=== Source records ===
+---+

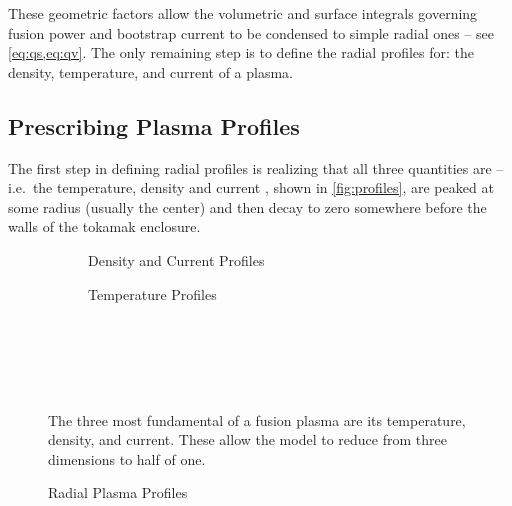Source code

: These geometric factors allow the volumetric and surface integrals governing fusion power and bootstrap current to be condensed to simple radial ones -- see \cref{eq:qs,eq:qv}. The only remaining step is to define the radial profiles for: the density, temperature, and current of a plasma.

\subsection{Prescribing Plasma Profiles}

The first step in defining radial profiles is realizing that all three quantities are  -- i.e.\ the temperature, density and current , shown in \cref{fig:profiles}, are peaked at some radius (usually the center) and then decay to zero somewhere before the walls of the tokamak enclosure.


\begin{figure*}
	\label{fig:profiles}
    \centering
    \hfill 
    \begin{subfigure}[t]{0.45\textwidth}
        \centering
		\begin{adjustbox}{width=\textwidth}
			\Large
			
		\end{adjustbox}
        \caption{Density and Current Profiles}
    \end{subfigure}
    \hfill
    \begin{subfigure}[t]{0.45\textwidth}
        \centering
		\begin{adjustbox}{width=\textwidth}
			\Large
			
		\end{adjustbox}
        \caption{Temperature Profiles}
    \end{subfigure}
    \hfill \hfill ~\\ ~\\ ~\\
    \caption{Radial Plasma Profiles} ~\\
    \small The three most fundamental  of a fusion plasma are its temperature, density, and current. These  allow the model to reduce from three dimensions to  half of one.
\end{figure*}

+---+

=== THE TASK ===
This exercise asks for the data above to be given again exactly, without pictures.

=== RESULT OF THE EXERCISE ===
Source code

: These geometric factors allow the volumetric and surface integrals governing fusion power and bootstrap current to be condensed to simple radial ones -- see \cref{eq:qs,eq:qv}. The only remaining step is to define the radial profiles for: the density, temperature, and current of a plasma.

\subsection{Prescribing Plasma Profiles}

The first step in defining radial profiles is realizing that all three quantities are  -- i.e.\ the temperature, density and current , shown in \cref{fig:profiles}, are peaked at some radius (usually the center) and then decay to zero somewhere before the walls of the tokamak enclosure.


\begin{figure*}
	\label{fig:profiles}
    \centering
    \hfill 
    \begin{subfigure}[t]{0.45\textwidth}
        \centering
		\begin{adjustbox}{width=\textwidth}
			\Large
			
		\end{adjustbox}
        \caption{Density and Current Profiles}
    \end{subfigure}
    \hfill
    \begin{subfigure}[t]{0.45\textwidth}
        \centering
		\begin{adjustbox}{width=\textwidth}
			\Large
			
		\end{adjustbox}
        \caption{Temperature Profiles}
    \end{subfigure}
    \hfill \hfill ~\\ ~\\ ~\\
    \caption{Radial Plasma Profiles} ~\\
    \small The three most fundamental  of a fusion plasma are its temperature, density, and current. These  allow the model to reduce from three dimensions to  half of one.
\end{figure*}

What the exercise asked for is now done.